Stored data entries
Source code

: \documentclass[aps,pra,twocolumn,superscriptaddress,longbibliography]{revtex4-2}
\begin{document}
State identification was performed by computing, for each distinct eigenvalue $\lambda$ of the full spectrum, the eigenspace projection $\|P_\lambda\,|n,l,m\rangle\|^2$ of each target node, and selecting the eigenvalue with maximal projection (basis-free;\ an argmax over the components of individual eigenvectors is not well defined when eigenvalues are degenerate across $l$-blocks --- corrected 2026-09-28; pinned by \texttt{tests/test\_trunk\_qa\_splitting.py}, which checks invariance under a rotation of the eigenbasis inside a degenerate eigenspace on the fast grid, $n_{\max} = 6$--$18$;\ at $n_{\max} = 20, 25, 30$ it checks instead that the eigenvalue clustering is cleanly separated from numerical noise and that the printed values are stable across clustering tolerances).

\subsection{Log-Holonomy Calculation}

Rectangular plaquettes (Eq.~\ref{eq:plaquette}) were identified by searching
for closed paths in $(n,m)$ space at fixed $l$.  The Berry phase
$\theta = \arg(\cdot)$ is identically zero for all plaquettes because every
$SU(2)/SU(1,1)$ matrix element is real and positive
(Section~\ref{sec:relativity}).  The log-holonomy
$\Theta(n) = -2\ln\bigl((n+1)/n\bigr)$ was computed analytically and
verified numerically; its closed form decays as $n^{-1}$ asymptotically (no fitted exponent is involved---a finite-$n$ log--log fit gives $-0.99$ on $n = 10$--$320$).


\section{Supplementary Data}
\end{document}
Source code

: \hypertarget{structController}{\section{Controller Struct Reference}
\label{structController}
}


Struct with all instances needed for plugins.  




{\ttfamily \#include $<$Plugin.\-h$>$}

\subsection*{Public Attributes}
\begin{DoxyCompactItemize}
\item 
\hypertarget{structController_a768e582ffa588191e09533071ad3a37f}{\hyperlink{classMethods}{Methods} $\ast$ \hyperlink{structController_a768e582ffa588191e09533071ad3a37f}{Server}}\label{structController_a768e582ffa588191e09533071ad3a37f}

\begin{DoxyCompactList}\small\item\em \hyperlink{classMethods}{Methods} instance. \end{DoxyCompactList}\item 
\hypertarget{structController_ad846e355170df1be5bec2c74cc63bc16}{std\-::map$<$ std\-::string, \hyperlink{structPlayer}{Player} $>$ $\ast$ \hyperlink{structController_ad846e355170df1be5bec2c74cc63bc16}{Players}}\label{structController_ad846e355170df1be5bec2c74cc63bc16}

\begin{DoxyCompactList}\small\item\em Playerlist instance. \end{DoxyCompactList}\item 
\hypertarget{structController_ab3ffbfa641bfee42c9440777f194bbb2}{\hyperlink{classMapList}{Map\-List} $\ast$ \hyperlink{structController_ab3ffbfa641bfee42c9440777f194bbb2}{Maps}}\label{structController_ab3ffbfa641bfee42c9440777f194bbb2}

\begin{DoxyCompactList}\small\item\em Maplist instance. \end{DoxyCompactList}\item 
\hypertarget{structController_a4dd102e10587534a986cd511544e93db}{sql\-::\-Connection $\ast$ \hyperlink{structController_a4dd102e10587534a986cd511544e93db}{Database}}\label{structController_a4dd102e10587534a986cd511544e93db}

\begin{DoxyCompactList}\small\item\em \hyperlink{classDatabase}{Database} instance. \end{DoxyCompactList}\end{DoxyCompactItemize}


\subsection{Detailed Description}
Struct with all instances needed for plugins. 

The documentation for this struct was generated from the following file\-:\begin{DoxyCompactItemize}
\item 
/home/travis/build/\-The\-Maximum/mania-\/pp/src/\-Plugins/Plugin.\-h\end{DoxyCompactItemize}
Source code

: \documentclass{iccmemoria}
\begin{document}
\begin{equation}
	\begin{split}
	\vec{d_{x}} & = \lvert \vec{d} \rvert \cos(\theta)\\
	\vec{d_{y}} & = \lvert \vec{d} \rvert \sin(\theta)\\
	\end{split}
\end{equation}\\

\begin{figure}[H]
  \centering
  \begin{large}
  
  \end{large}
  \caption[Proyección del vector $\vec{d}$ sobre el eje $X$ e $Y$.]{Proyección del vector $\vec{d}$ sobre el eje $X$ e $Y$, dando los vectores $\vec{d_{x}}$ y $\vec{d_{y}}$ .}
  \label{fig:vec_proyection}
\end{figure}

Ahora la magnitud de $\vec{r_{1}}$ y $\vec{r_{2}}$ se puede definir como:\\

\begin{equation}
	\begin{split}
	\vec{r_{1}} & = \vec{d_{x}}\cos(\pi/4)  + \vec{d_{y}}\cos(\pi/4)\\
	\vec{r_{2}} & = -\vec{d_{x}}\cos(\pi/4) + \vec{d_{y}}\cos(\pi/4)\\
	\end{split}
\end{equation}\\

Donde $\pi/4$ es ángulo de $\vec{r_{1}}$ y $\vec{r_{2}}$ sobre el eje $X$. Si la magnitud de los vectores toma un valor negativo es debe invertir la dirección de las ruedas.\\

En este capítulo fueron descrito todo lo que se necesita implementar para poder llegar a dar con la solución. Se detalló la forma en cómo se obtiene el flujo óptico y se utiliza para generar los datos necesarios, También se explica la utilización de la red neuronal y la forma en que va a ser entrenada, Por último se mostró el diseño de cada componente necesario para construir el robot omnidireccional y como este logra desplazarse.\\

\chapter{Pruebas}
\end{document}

What to work on –
Could you restate every record above word for word?

Response to this task –
Source code

: \documentclass[aps,pra,twocolumn,superscriptaddress,longbibliography]{revtex4-2}
\begin{document}
State identification was performed by computing, for each distinct eigenvalue $\lambda$ of the full spectrum, the eigenspace projection $\|P_\lambda\,|n,l,m\rangle\|^2$ of each target node, and selecting the eigenvalue with maximal projection (basis-free;\ an argmax over the components of individual eigenvectors is not well defined when eigenvalues are degenerate across $l$-blocks --- corrected 2026-09-28; pinned by \texttt{tests/test\_trunk\_qa\_splitting.py}, which checks invariance under a rotation of the eigenbasis inside a degenerate eigenspace on the fast grid, $n_{\max} = 6$--$18$;\ at $n_{\max} = 20, 25, 30$ it checks instead that the eigenvalue clustering is cleanly separated from numerical noise and that the printed values are stable across clustering tolerances).

\subsection{Log-Holonomy Calculation}

Rectangular plaquettes (Eq.~\ref{eq:plaquette}) were identified by searching
for closed paths in $(n,m)$ space at fixed $l$.  The Berry phase
$\theta = \arg(\cdot)$ is identically zero for all plaquettes because every
$SU(2)/SU(1,1)$ matrix element is real and positive
(Section~\ref{sec:relativity}).  The log-holonomy
$\Theta(n) = -2\ln\bigl((n+1)/n\bigr)$ was computed analytically and
verified numerically; its closed form decays as $n^{-1}$ asymptotically (no fitted exponent is involved---a finite-$n$ log--log fit gives $-0.99$ on $n = 10$--$320$).


\section{Supplementary Data}
\end{document}
Source code

: \hypertarget{structController}{\section{Controller Struct Reference}
\label{structController}
}


Struct with all instances needed for plugins.  




{\ttfamily \#include $<$Plugin.\-h$>$}

\subsection*{Public Attributes}
\begin{DoxyCompactItemize}
\item 
\hypertarget{structController_a768e582ffa588191e09533071ad3a37f}{\hyperlink{classMethods}{Methods} $\ast$ \hyperlink{structController_a768e582ffa588191e09533071ad3a37f}{Server}}\label{structController_a768e582ffa588191e09533071ad3a37f}

\begin{DoxyCompactList}\small\item\em \hyperlink{classMethods}{Methods} instance. \end{DoxyCompactList}\item 
\hypertarget{structController_ad846e355170df1be5bec2c74cc63bc16}{std\-::map$<$ std\-::string, \hyperlink{structPlayer}{Player} $>$ $\ast$ \hyperlink{structController_ad846e355170df1be5bec2c74cc63bc16}{Players}}\label{structController_ad846e355170df1be5bec2c74cc63bc16}

\begin{DoxyCompactList}\small\item\em Playerlist instance. \end{DoxyCompactList}\item 
\hypertarget{structController_ab3ffbfa641bfee42c9440777f194bbb2}{\hyperlink{classMapList}{Map\-List} $\ast$ \hyperlink{structController_ab3ffbfa641bfee42c9440777f194bbb2}{Maps}}\label{structController_ab3ffbfa641bfee42c9440777f194bbb2}

\begin{DoxyCompactList}\small\item\em Maplist instance. \end{DoxyCompactList}\item 
\hypertarget{structController_a4dd102e10587534a986cd511544e93db}{sql\-::\-Connection $\ast$ \hyperlink{structController_a4dd102e10587534a986cd511544e93db}{Database}}\label{structController_a4dd102e10587534a986cd511544e93db}

\begin{DoxyCompactList}\small\item\em \hyperlink{classDatabase}{Database} instance. \end{DoxyCompactList}\end{DoxyCompactItemize}


\subsection{Detailed Description}
Struct with all instances needed for plugins. 

The documentation for this struct was generated from the following file\-:\begin{DoxyCompactItemize}
\item 
/home/travis/build/\-The\-Maximum/mania-\/pp/src/\-Plugins/Plugin.\-h\end{DoxyCompactItemize}
Source code

: \documentclass{iccmemoria}
\begin{document}
\begin{equation}
	\begin{split}
	\vec{d_{x}} & = \lvert \vec{d} \rvert \cos(\theta)\\
	\vec{d_{y}} & = \lvert \vec{d} \rvert \sin(\theta)\\
	\end{split}
\end{equation}\\

\begin{figure}[H]
  \centering
  \begin{large}
  
  \end{large}
  \caption[Proyección del vector $\vec{d}$ sobre el eje $X$ e $Y$.]{Proyección del vector $\vec{d}$ sobre el eje $X$ e $Y$, dando los vectores $\vec{d_{x}}$ y $\vec{d_{y}}$ .}
  \label{fig:vec_proyection}
\end{figure}

Ahora la magnitud de $\vec{r_{1}}$ y $\vec{r_{2}}$ se puede definir como:\\

\begin{equation}
	\begin{split}
	\vec{r_{1}} & = \vec{d_{x}}\cos(\pi/4)  + \vec{d_{y}}\cos(\pi/4)\\
	\vec{r_{2}} & = -\vec{d_{x}}\cos(\pi/4) + \vec{d_{y}}\cos(\pi/4)\\
	\end{split}
\end{equation}\\

Donde $\pi/4$ es ángulo de $\vec{r_{1}}$ y $\vec{r_{2}}$ sobre el eje $X$. Si la magnitud de los vectores toma un valor negativo es debe invertir la dirección de las ruedas.\\

En este capítulo fueron descrito todo lo que se necesita implementar para poder llegar a dar con la solución. Se detalló la forma en cómo se obtiene el flujo óptico y se utiliza para generar los datos necesarios, También se explica la utilización de la red neuronal y la forma en que va a ser entrenada, Por último se mostró el diseño de cada componente necesario para construir el robot omnidireccional y como este logra desplazarse.\\

\chapter{Pruebas}
\end{document}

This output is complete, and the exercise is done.